Select every line below containing the word "installer".

═══ Data excerpts

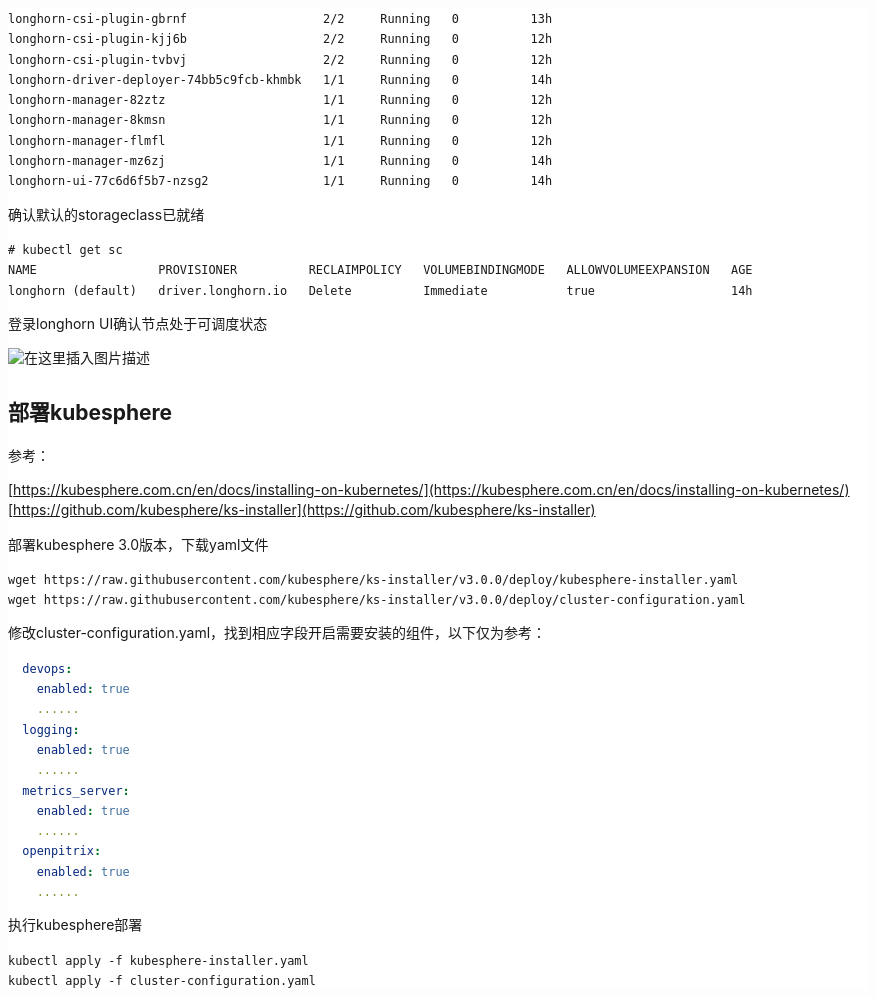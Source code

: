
 ```shell
longhorn-csi-plugin-gbrnf                   2/2     Running   0          13h
longhorn-csi-plugin-kjj6b                   2/2     Running   0          12h
longhorn-csi-plugin-tvbvj                   2/2     Running   0          12h
longhorn-driver-deployer-74bb5c9fcb-khmbk   1/1     Running   0          14h
longhorn-manager-82ztz                      1/1     Running   0          12h
longhorn-manager-8kmsn                      1/1     Running   0          12h
longhorn-manager-flmfl                      1/1     Running   0          12h
longhorn-manager-mz6zj                      1/1     Running   0          14h
longhorn-ui-77c6d6f5b7-nzsg2                1/1     Running   0          14h
```
确认默认的storageclass已就绪
```shell
# kubectl get sc
NAME                 PROVISIONER          RECLAIMPOLICY   VOLUMEBINDINGMODE   ALLOWVOLUMEEXPANSION   AGE
longhorn (default)   driver.longhorn.io   Delete          Immediate           true                   14h
```
登录longhorn UI确认节点处于可调度状态

![在这里插入图片描述](https://img-blog.csdnimg.cn/20200923132200912.png?x-oss-process=image/watermark,type_ZmFuZ3poZW5naGVpdGk,shadow_10,text_aHR0cHM6Ly9ibG9nLmNzZG4ubmV0L25ldHdvcmtlbg==,size_16,color_FFFFFF,t_70#pic_center)



## 部署kubesphere
参考：

[https://kubesphere.com.cn/en/docs/installing-on-kubernetes/](https://kubesphere.com.cn/en/docs/installing-on-kubernetes/)
[https://github.com/kubesphere/ks-installer](https://github.com/kubesphere/ks-installer)

部署kubesphere 3.0版本，下载yaml文件

```shell
wget https://raw.githubusercontent.com/kubesphere/ks-installer/v3.0.0/deploy/kubesphere-installer.yaml
wget https://raw.githubusercontent.com/kubesphere/ks-installer/v3.0.0/deploy/cluster-configuration.yaml
```
修改cluster-configuration.yaml，找到相应字段开启需要安装的组件，以下仅为参考：
```yaml
  devops:
    enabled: true
    ......
  logging:
    enabled: true
    ......
  metrics_server:
    enabled: true
    ......
  openpitrix:
    enabled: true
    ......
```
执行kubesphere部署
```shell
kubectl apply -f kubesphere-installer.yaml
kubectl apply -f cluster-configuration.yaml
```
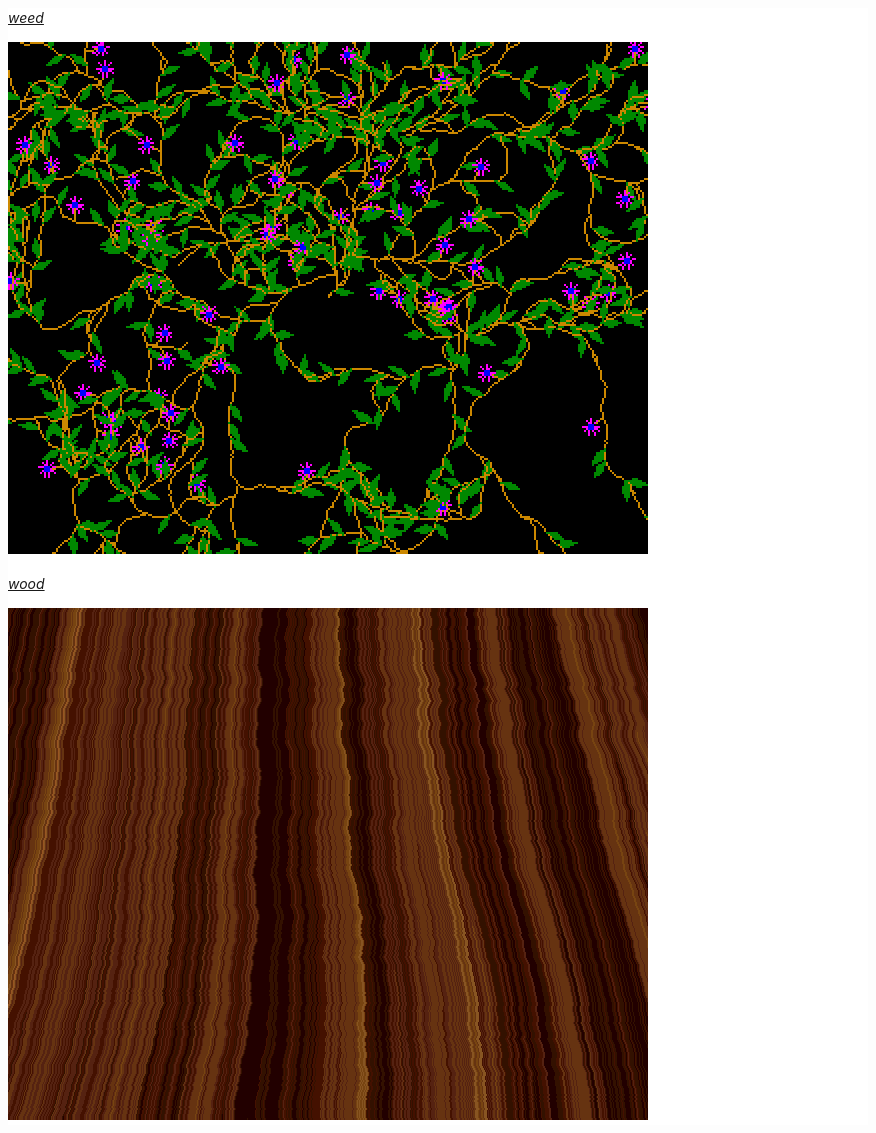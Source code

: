 [*weed*](../../programs/BAS07/weed)

![](weed.png)

[*wood*](../../programs/BAS07/wood)

![](wood.png)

══════

Reply:
[https://github.com/kubesphere/ks-installer](https://github.com/kubesphere/ks-installer)
wget https://raw.githubusercontent.com/kubesphere/ks-installer/v3.0.0/deploy/kubesphere-installer.yaml
wget https://raw.githubusercontent.com/kubesphere/ks-installer/v3.0.0/deploy/cluster-configuration.yaml
kubectl apply -f kubesphere-installer.yaml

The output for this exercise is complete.